I think that many of the reactions that have been coming out as a result of this have been slightly overblown, mainly the cartoon problem. I think that anything that goes against racial cooperation is bad, but opinions are opinions. Soliciting murder is different, and I think is something that should be presused, and I think that there should be should be something about overly racist comments, but freedom of speech comes first. No question about that. People have opinions, good or bad, and I think that people should be allowed to express themselves, again, good for bad, short of them advocating for the abolition of an entire country or advocating the deaths of others.

The entire episode with the Cartoon is disgusting. While I think that it was pretty tasteless of the newspapers to print something like that, I don't see it as a reason to burn flags, cut off diplomatic ties and to threaten and kidnap people, all of which has happened in the past couple days. They should be offended, and they should let everyone know. If people aren't allowed to do that, who gets to decide? Karen Traviss, who's also writing about this, had an excellent point, where someone felt that their faith was more important than anyone's freedom of expression. Her reaction, and mine is that's a great opinion. However, it doesn't entitle anyone them to silence everyone else.

The entire thing has gone beyond a simple cartoon, but become a much bigger thing - further clash between the West and East. While it's against Islamic tradition to dipict any holy figures, but it's Danish law that allows for this sort of thing to happen, and in other Western countries. In my view, both sides need to accept that.
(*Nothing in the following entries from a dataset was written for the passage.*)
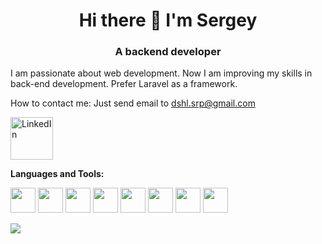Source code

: <h1 align="center">Hi there 👋 I'm Sergey</h1>
<h3 align="center">A backend developer</h3>

I am passionate about web development. Now I am improving my skills in back-end development. Prefer Laravel as a framework.

How to contact me: Just send email to <a href = "mailto: dshl.srp@gmail.com">dshl.srp@gmail.com</a>

<a href="https://www.linkedin.com/in/sergey-dishli-a83398199"><img alt="LinkedIn" title="LinkedIn" height="68" src="https://cdn.jsdelivr.net/gh/devicons/devicon/icons/linkedin/linkedin-original-wordmark.svg" /></a>


**Languages and Tools:**  

<code><img height="40" src="https://cdn.jsdelivr.net/gh/devicons/devicon/icons/php/php-plain.svg" /></code>
<code><img height="40" src="https://cdn.jsdelivr.net/gh/devicons/devicon/icons/laravel/laravel-plain-wordmark.svg" /></code>
<code><img height="40" src="https://cdn.jsdelivr.net/gh/devicons/devicon/icons/html5/html5-original-wordmark.svg" /></code>
<code><img height="40" src="https://cdn.jsdelivr.net/gh/devicons/devicon/icons/css3/css3-original-wordmark.svg" /></code>
<code><img height="40" src="https://cdn.jsdelivr.net/gh/devicons/devicon/icons/javascript/javascript-original.svg" /></code>
<code><img height="40" src="https://cdn.jsdelivr.net/gh/devicons/devicon/icons/bootstrap/bootstrap-plain-wordmark.svg" /></code>
<code><img height="40" src="https://cdn.jsdelivr.net/gh/devicons/devicon/icons/postgresql/postgresql-original-wordmark.svg" /></code>
<code><img height="40" src="https://cdn.jsdelivr.net/gh/devicons/devicon/icons/docker/docker-original-wordmark.svg" /></code>

![](https://komarev.com/ghpvc/?username=sergeiwerty&label=Profile%20views&color=blueviolet&style=flat)
<!--
**sergeiwerty/sergeiwerty** is a ✨ _special_ ✨ repository because its `README.md` (this file) appears on your GitHub profile.

Here are some ideas to get you started:

- 🔭 I’m currently working on ...
- 🌱 I’m currently learning ...
- 👯 I’m looking to collaborate on ...
- 🤔 I’m looking for help with ...
- 💬 Ask me about ...
- 📫 How to reach me: ...
- 😄 Pronouns: ...
- ⚡ Fun fact: ...
-->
I see it as someone getting pissed off over how a neighbor maintains a property next door. You might not like it, but it's really out of your hands, and any fuss that you make over it is moot. A better understanding of each other on both sides is really the only solution that I can see here.

Tying this into the trials, I think that understanding of all cultures is the ultimate solution to this. People might look different, talk different, but with better understanding of each other, this sort of thing shouldn't happen. In my opinion, it doesn't matter what you look like, talk like, believe or understand. Respect is what does matter.